-- WORK REQUEST --
Write each entry out again exactly as it was given.

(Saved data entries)
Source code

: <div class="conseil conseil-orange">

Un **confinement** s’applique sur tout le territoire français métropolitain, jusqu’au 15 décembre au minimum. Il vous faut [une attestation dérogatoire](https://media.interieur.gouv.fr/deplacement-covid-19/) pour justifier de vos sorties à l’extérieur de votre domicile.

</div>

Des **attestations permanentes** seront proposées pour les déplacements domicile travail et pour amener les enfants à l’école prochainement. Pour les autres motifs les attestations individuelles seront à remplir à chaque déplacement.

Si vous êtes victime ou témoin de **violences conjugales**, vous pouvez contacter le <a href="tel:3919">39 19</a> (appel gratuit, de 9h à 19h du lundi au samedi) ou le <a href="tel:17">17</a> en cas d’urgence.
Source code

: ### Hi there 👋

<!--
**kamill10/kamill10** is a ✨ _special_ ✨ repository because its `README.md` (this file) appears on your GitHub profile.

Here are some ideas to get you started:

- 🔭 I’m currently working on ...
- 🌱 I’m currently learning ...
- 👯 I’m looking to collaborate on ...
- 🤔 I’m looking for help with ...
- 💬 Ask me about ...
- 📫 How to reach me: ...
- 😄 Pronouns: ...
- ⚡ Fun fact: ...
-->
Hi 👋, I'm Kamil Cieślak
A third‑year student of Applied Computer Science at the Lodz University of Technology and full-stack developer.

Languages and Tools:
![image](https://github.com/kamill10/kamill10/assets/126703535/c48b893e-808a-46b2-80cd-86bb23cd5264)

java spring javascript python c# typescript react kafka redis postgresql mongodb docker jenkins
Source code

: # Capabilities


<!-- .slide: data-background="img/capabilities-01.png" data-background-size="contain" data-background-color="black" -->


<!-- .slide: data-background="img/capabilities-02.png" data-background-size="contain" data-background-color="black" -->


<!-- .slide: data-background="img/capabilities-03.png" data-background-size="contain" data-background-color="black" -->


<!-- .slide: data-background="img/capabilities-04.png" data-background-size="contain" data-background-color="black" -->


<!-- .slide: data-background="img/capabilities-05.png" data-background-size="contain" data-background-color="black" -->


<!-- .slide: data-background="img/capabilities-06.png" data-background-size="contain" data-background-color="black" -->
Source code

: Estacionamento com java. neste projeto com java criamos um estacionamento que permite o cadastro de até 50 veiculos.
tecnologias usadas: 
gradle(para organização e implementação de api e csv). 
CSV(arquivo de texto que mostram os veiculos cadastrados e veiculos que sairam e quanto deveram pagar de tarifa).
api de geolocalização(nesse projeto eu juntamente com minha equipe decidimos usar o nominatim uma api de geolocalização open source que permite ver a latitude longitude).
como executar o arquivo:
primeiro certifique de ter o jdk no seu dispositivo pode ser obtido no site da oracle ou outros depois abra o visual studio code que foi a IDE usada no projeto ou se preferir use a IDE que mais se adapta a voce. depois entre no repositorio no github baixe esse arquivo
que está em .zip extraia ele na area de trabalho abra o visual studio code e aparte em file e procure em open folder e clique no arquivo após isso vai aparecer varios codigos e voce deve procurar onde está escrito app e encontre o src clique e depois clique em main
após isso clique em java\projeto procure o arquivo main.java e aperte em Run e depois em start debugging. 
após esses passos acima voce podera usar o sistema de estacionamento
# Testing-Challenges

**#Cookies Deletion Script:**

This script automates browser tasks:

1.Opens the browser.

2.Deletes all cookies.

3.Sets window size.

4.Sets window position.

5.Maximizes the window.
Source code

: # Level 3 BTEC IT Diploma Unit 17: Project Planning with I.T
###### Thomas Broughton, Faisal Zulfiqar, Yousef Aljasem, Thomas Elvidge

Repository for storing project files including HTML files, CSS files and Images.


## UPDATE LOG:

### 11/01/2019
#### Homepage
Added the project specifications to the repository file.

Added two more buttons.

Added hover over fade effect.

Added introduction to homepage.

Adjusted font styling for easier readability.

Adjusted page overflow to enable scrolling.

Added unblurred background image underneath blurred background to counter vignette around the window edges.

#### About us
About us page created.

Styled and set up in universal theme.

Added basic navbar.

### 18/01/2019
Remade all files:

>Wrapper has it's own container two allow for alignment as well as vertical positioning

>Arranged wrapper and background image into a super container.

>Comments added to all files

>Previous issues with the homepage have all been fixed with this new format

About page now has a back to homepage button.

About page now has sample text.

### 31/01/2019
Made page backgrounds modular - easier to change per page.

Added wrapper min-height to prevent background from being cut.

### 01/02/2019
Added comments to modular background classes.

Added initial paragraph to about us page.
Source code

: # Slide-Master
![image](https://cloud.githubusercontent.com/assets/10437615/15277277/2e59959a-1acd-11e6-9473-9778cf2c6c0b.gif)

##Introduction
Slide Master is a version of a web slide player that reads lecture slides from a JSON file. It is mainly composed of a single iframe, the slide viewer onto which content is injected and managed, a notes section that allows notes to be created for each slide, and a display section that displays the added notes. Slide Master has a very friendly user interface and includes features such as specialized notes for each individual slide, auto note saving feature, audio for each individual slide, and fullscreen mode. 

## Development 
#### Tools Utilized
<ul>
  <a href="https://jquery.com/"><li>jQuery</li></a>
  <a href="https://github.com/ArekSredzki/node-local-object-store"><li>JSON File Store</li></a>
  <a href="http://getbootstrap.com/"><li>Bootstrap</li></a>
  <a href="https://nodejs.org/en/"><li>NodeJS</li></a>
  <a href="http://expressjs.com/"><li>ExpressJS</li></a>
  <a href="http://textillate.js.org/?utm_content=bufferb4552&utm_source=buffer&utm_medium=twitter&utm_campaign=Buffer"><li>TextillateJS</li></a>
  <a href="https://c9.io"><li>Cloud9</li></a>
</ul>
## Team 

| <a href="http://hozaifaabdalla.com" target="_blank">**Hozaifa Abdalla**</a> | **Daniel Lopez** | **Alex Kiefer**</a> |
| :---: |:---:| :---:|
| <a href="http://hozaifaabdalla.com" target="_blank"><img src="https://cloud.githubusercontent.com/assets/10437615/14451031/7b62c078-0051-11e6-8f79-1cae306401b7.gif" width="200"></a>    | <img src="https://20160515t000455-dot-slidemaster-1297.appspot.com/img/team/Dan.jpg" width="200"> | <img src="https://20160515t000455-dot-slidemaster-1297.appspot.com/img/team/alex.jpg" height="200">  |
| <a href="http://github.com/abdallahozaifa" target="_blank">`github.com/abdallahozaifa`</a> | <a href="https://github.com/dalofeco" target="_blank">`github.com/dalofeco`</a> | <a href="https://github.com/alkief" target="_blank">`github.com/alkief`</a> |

-- ANSWER SPACE --
Source code

: <div class="conseil conseil-orange">

Un **confinement** s’applique sur tout le territoire français métropolitain, jusqu’au 15 décembre au minimum. Il vous faut [une attestation dérogatoire](https://media.interieur.gouv.fr/deplacement-covid-19/) pour justifier de vos sorties à l’extérieur de votre domicile.

</div>

Des **attestations permanentes** seront proposées pour les déplacements domicile travail et pour amener les enfants à l’école prochainement. Pour les autres motifs les attestations individuelles seront à remplir à chaque déplacement.

Si vous êtes victime ou témoin de **violences conjugales**, vous pouvez contacter le <a href="tel:3919">39 19</a> (appel gratuit, de 9h à 19h du lundi au samedi) ou le <a href="tel:17">17</a> en cas d’urgence.
Source code

: ### Hi there 👋

<!--
**kamill10/kamill10** is a ✨ _special_ ✨ repository because its `README.md` (this file) appears on your GitHub profile.

Here are some ideas to get you started:

- 🔭 I’m currently working on ...
- 🌱 I’m currently learning ...
- 👯 I’m looking to collaborate on ...
- 🤔 I’m looking for help with ...
- 💬 Ask me about ...
- 📫 How to reach me: ...
- 😄 Pronouns: ...
- ⚡ Fun fact: ...
-->
Hi 👋, I'm Kamil Cieślak
A third‑year student of Applied Computer Science at the Lodz University of Technology and full-stack developer.

Languages and Tools:
![image](https://github.com/kamill10/kamill10/assets/126703535/c48b893e-808a-46b2-80cd-86bb23cd5264)

java spring javascript python c# typescript react kafka redis postgresql mongodb docker jenkins
Source code

: # Capabilities


<!-- .slide: data-background="img/capabilities-01.png" data-background-size="contain" data-background-color="black" -->


<!-- .slide: data-background="img/capabilities-02.png" data-background-size="contain" data-background-color="black" -->


<!-- .slide: data-background="img/capabilities-03.png" data-background-size="contain" data-background-color="black" -->


<!-- .slide: data-background="img/capabilities-04.png" data-background-size="contain" data-background-color="black" -->


<!-- .slide: data-background="img/capabilities-05.png" data-background-size="contain" data-background-color="black" -->


<!-- .slide: data-background="img/capabilities-06.png" data-background-size="contain" data-background-color="black" -->
Source code

: Estacionamento com java. neste projeto com java criamos um estacionamento que permite o cadastro de até 50 veiculos.
tecnologias usadas: 
gradle(para organização e implementação de api e csv). 
CSV(arquivo de texto que mostram os veiculos cadastrados e veiculos que sairam e quanto deveram pagar de tarifa).
api de geolocalização(nesse projeto eu juntamente com minha equipe decidimos usar o nominatim uma api de geolocalização open source que permite ver a latitude longitude).
como executar o arquivo:
primeiro certifique de ter o jdk no seu dispositivo pode ser obtido no site da oracle ou outros depois abra o visual studio code que foi a IDE usada no projeto ou se preferir use a IDE que mais se adapta a voce. depois entre no repositorio no github baixe esse arquivo
que está em .zip extraia ele na area de trabalho abra o visual studio code e aparte em file e procure em open folder e clique no arquivo após isso vai aparecer varios codigos e voce deve procurar onde está escrito app e encontre o src clique e depois clique em main
após isso clique em java\projeto procure o arquivo main.java e aperte em Run e depois em start debugging. 
após esses passos acima voce podera usar o sistema de estacionamento
# Testing-Challenges

**#Cookies Deletion Script:**

This script automates browser tasks:

1.Opens the browser.

2.Deletes all cookies.

3.Sets window size.

4.Sets window position.

5.Maximizes the window.
Source code

: # Level 3 BTEC IT Diploma Unit 17: Project Planning with I.T
###### Thomas Broughton, Faisal Zulfiqar, Yousef Aljasem, Thomas Elvidge

Repository for storing project files including HTML files, CSS files and Images.


## UPDATE LOG:

### 11/01/2019
#### Homepage
Added the project specifications to the repository file.

Added two more buttons.

Added hover over fade effect.

Added introduction to homepage.

Adjusted font styling for easier readability.

Adjusted page overflow to enable scrolling.

Added unblurred background image underneath blurred background to counter vignette around the window edges.

#### About us
About us page created.

Styled and set up in universal theme.

Added basic navbar.

### 18/01/2019
Remade all files:

>Wrapper has it's own container two allow for alignment as well as vertical positioning

>Arranged wrapper and background image into a super container.

>Comments added to all files

>Previous issues with the homepage have all been fixed with this new format

About page now has a back to homepage button.

About page now has sample text.

### 31/01/2019
Made page backgrounds modular - easier to change per page.

Added wrapper min-height to prevent background from being cut.

### 01/02/2019
Added comments to modular background classes.

Added initial paragraph to about us page.
Source code

: # Slide-Master
![image](https://cloud.githubusercontent.com/assets/10437615/15277277/2e59959a-1acd-11e6-9473-9778cf2c6c0b.gif)

##Introduction
Slide Master is a version of a web slide player that reads lecture slides from a JSON file. It is mainly composed of a single iframe, the slide viewer onto which content is injected and managed, a notes section that allows notes to be created for each slide, and a display section that displays the added notes. Slide Master has a very friendly user interface and includes features such as specialized notes for each individual slide, auto note saving feature, audio for each individual slide, and fullscreen mode. 

## Development 
#### Tools Utilized
<ul>
  <a href="https://jquery.com/"><li>jQuery</li></a>
  <a href="https://github.com/ArekSredzki/node-local-object-store"><li>JSON File Store</li></a>
  <a href="http://getbootstrap.com/"><li>Bootstrap</li></a>
  <a href="https://nodejs.org/en/"><li>NodeJS</li></a>
  <a href="http://expressjs.com/"><li>ExpressJS</li></a>
  <a href="http://textillate.js.org/?utm_content=bufferb4552&utm_source=buffer&utm_medium=twitter&utm_campaign=Buffer"><li>TextillateJS</li></a>
  <a href="https://c9.io"><li>Cloud9</li></a>
</ul>
## Team 

| <a href="http://hozaifaabdalla.com" target="_blank">**Hozaifa Abdalla**</a> | **Daniel Lopez** | **Alex Kiefer**</a> |
| :---: |:---:| :---:|
| <a href="http://hozaifaabdalla.com" target="_blank"><img src="https://cloud.githubusercontent.com/assets/10437615/14451031/7b62c078-0051-11e6-8f79-1cae306401b7.gif" width="200"></a>    | <img src="https://20160515t000455-dot-slidemaster-1297.appspot.com/img/team/Dan.jpg" width="200"> | <img src="https://20160515t000455-dot-slidemaster-1297.appspot.com/img/team/alex.jpg" height="200">  |
| <a href="http://github.com/abdallahozaifa" target="_blank">`github.com/abdallahozaifa`</a> | <a href="https://github.com/dalofeco" target="_blank">`github.com/dalofeco`</a> | <a href="https://github.com/alkief" target="_blank">`github.com/alkief`</a> |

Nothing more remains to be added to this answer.